Russell felt as if someone had punched him in the solar plexus.
“Sir, it’s hard to hold in my mind. You’re right, the Taliban or Al Qaeda will have no compunction about using a nuclear bomb against cities, much less against Afghan or American troops. How long has this been going on?”
“The Agency has an asset inside the facility where they’re holding the components that have been delivered. The insider says someone in Pakistan stole a nuke the country had originally bought from Russia. Their local scientists reverse-engineered the device to make their domestically produced weapons smaller and more effective. One of those who took the original bomb apart is now selling it in pieces, holding out the next delivery for increasing amounts of money. When the Taliban has all the modules, they’ll probably have to pay a Paki engineer even more for final assembly and testing.”
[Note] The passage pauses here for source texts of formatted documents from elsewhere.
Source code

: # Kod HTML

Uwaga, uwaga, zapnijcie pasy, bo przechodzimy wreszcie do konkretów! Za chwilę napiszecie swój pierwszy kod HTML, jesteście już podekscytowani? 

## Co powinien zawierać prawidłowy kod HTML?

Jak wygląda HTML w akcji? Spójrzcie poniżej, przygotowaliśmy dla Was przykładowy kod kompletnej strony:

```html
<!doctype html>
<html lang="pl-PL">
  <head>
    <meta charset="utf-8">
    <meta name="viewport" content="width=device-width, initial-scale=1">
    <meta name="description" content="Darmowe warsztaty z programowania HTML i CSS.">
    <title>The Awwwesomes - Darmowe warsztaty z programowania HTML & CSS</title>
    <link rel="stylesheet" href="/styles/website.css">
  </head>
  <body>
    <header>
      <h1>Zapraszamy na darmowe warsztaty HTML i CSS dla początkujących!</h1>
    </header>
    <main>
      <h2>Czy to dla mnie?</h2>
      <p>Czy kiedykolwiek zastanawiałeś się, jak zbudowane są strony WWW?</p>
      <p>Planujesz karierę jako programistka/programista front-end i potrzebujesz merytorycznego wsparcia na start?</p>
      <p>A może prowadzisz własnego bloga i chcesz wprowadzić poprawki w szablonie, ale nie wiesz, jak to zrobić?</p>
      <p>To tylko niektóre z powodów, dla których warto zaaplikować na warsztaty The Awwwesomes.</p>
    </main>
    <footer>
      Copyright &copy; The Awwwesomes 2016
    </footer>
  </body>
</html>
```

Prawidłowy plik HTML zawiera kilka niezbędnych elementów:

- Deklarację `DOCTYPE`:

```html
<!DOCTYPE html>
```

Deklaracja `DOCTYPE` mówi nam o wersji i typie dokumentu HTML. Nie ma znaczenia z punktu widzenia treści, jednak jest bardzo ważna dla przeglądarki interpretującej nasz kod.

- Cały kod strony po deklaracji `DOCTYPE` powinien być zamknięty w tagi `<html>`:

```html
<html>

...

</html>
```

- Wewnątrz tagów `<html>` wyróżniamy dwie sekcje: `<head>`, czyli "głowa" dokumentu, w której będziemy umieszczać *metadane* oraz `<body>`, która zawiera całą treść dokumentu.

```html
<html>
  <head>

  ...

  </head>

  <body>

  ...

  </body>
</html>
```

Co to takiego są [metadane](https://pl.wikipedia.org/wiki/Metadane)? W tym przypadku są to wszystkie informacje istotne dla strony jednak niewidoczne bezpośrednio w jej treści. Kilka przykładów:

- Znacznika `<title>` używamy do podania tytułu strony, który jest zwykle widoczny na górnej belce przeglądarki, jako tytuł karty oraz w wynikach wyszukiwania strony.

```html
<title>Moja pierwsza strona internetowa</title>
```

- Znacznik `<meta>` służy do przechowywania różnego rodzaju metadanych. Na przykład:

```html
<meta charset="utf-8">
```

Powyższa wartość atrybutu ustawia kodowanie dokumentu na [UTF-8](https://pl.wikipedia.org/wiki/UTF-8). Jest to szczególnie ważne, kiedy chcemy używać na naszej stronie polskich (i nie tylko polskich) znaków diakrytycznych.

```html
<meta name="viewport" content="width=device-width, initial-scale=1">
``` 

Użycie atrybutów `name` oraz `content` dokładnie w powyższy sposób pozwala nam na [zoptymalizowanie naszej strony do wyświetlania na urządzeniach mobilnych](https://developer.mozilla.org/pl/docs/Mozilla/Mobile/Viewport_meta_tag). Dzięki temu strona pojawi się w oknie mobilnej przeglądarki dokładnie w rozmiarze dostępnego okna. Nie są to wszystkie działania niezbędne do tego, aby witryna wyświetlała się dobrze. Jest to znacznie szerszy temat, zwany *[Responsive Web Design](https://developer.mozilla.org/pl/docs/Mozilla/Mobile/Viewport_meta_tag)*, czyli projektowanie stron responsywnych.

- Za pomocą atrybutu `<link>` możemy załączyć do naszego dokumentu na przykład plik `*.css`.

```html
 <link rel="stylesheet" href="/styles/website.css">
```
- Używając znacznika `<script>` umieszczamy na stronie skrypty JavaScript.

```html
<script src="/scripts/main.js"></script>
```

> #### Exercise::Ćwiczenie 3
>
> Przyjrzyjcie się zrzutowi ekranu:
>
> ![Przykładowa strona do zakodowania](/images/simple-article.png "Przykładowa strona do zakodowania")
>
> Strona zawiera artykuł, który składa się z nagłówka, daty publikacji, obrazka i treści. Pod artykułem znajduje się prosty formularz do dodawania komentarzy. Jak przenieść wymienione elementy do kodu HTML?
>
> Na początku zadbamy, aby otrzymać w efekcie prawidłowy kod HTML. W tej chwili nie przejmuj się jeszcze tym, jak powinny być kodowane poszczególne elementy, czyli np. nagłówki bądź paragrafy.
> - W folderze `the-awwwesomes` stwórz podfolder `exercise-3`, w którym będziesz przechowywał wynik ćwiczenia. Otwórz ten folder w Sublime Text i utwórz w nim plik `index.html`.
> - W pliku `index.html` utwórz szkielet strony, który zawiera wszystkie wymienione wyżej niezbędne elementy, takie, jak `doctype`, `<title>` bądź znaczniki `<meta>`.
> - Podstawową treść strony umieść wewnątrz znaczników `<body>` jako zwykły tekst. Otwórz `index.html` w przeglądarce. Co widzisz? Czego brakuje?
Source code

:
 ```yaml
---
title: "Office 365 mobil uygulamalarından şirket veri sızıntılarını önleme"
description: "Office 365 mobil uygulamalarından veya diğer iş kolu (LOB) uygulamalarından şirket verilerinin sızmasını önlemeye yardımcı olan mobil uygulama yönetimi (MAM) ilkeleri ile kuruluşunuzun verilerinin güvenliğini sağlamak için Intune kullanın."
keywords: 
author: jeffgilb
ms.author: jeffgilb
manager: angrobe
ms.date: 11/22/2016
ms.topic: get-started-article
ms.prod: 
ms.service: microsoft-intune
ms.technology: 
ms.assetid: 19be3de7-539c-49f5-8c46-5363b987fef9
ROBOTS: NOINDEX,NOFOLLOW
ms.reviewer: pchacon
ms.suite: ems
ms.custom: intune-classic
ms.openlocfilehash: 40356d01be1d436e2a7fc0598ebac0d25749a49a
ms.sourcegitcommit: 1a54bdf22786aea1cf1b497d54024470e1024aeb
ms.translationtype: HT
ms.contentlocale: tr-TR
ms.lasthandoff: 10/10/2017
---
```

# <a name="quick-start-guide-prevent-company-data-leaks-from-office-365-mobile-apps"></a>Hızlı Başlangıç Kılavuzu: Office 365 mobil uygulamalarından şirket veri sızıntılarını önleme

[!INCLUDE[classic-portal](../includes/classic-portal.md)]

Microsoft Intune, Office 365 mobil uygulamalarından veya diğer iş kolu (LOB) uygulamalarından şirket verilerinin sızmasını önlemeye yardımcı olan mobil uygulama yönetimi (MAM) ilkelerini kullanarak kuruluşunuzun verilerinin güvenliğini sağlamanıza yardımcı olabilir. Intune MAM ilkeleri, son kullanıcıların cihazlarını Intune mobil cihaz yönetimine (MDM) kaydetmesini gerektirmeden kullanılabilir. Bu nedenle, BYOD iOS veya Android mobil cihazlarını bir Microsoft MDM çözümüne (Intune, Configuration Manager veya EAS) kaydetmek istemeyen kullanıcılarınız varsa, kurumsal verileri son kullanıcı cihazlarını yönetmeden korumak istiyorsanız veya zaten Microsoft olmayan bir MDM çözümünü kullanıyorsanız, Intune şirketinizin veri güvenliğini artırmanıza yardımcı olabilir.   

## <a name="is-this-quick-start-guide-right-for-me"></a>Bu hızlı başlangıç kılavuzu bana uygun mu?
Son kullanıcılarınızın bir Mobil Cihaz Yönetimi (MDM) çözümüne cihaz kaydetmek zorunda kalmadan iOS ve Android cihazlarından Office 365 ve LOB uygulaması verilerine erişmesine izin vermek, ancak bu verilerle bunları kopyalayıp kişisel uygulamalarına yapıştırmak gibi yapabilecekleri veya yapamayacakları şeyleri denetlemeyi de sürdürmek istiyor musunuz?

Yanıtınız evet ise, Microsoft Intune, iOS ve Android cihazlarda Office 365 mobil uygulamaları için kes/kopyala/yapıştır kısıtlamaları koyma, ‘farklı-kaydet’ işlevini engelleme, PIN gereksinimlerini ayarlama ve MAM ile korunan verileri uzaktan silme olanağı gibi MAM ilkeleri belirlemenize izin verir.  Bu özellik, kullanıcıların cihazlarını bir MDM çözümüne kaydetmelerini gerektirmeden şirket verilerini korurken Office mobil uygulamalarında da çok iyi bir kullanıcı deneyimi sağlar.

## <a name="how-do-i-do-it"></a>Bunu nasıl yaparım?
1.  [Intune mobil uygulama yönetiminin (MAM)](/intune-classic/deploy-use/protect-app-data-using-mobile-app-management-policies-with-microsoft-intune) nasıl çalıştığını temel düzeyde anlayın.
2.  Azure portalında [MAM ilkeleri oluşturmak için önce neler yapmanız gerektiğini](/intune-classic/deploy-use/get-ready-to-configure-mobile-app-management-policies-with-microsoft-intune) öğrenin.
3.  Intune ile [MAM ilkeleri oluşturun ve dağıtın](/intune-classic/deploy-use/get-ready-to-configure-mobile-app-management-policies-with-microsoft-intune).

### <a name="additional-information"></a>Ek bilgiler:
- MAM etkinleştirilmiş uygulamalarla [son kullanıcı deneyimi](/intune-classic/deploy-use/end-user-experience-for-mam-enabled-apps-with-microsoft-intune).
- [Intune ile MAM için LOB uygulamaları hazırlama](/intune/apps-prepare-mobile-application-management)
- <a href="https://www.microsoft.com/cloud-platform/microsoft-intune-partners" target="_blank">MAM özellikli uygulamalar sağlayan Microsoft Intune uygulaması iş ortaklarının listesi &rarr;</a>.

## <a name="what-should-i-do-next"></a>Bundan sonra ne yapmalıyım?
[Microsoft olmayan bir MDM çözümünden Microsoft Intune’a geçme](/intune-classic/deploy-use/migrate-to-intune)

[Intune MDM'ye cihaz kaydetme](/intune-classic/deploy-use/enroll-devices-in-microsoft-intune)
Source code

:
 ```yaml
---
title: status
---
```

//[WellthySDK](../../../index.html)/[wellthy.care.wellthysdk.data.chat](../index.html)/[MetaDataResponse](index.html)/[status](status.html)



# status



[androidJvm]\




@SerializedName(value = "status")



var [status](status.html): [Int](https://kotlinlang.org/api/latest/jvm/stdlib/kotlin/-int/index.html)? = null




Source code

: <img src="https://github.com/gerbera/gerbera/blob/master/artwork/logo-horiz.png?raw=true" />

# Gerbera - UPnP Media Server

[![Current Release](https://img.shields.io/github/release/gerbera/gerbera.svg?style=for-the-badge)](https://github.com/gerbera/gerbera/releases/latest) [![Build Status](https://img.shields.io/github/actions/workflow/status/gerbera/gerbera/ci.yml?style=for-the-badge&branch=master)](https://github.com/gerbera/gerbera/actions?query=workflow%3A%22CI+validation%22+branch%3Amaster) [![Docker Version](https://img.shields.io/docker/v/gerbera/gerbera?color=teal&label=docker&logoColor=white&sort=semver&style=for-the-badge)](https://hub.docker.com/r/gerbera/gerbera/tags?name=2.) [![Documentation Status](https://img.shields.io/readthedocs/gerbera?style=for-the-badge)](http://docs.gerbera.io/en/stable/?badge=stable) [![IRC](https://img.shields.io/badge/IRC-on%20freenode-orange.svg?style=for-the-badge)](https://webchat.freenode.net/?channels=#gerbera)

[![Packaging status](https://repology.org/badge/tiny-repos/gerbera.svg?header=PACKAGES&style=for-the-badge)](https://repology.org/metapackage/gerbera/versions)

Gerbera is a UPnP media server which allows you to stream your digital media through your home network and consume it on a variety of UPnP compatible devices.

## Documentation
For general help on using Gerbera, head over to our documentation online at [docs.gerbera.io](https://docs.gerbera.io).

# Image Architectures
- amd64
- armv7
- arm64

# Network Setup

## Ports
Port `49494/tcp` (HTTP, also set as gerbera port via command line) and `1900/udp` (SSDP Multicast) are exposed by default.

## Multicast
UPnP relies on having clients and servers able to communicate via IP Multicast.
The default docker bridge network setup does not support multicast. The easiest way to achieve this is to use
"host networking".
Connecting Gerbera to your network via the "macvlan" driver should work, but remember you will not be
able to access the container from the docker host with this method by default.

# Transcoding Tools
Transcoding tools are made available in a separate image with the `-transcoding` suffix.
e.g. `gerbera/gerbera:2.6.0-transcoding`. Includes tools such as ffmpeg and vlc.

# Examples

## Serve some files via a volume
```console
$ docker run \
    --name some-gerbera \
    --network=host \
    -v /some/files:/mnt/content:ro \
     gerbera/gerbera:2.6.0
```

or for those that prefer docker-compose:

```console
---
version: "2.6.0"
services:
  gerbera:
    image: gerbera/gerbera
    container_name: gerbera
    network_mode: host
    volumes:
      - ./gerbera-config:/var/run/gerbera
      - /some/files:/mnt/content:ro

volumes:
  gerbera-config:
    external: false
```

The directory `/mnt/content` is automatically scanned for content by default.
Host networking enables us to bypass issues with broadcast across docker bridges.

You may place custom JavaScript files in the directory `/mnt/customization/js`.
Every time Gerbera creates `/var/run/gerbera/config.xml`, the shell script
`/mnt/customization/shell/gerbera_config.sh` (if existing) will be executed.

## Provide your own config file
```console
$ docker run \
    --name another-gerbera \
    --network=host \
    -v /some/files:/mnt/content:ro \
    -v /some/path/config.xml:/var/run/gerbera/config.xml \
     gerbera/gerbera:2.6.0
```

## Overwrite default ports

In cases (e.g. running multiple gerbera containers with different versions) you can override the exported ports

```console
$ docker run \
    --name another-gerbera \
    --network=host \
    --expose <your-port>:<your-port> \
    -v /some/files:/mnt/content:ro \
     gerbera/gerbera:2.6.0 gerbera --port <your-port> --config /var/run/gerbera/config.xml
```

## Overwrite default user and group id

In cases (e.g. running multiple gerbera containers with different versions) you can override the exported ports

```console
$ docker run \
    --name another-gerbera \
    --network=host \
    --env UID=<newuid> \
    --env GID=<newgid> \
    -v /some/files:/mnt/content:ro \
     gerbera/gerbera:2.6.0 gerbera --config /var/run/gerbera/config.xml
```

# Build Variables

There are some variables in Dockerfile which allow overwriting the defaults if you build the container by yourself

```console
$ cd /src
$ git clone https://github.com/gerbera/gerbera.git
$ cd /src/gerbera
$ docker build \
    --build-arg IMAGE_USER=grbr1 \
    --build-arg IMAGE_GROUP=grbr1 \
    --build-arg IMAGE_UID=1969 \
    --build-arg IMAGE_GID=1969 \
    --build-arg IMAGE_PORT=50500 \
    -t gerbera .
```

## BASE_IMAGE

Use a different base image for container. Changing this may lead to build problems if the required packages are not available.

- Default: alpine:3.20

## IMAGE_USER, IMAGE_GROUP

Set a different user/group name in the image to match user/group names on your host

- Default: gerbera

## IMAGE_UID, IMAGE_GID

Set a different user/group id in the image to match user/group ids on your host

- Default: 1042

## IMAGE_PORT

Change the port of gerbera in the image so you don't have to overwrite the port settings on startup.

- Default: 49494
“General, thank you for allowing me access to this information, but how can I
“Vic. I want you to work out a plan to snatch the bomb parts and bring them out.” McCaskill watched Russell as he wrestled with the proposed task’s difficulty.
“Sir, I have no resources. I have no access to intelligence. I have one-and-a-half
legs. I haven’t been thinking in a covert operations mode for a long time.”
“Your mind is the one I want on this project. You think in ways most people can’t. We know where the pieces are, the exact building. We could blow hell out of it with a drone, or hit it with a smart bomb. What we don’t know—and our asset hasn’t been able to find out—is whether enriched uranium is already on site. The asset thinks some of the fissile material was delivered early as sort of a grand gesture to make the Taliban release big bucks. If we bombed the place and scattered nuclear debris into the winds, the U.S. would never hear the end of it. As a matter of fact, the President has explicitly refused to consider an air strike.”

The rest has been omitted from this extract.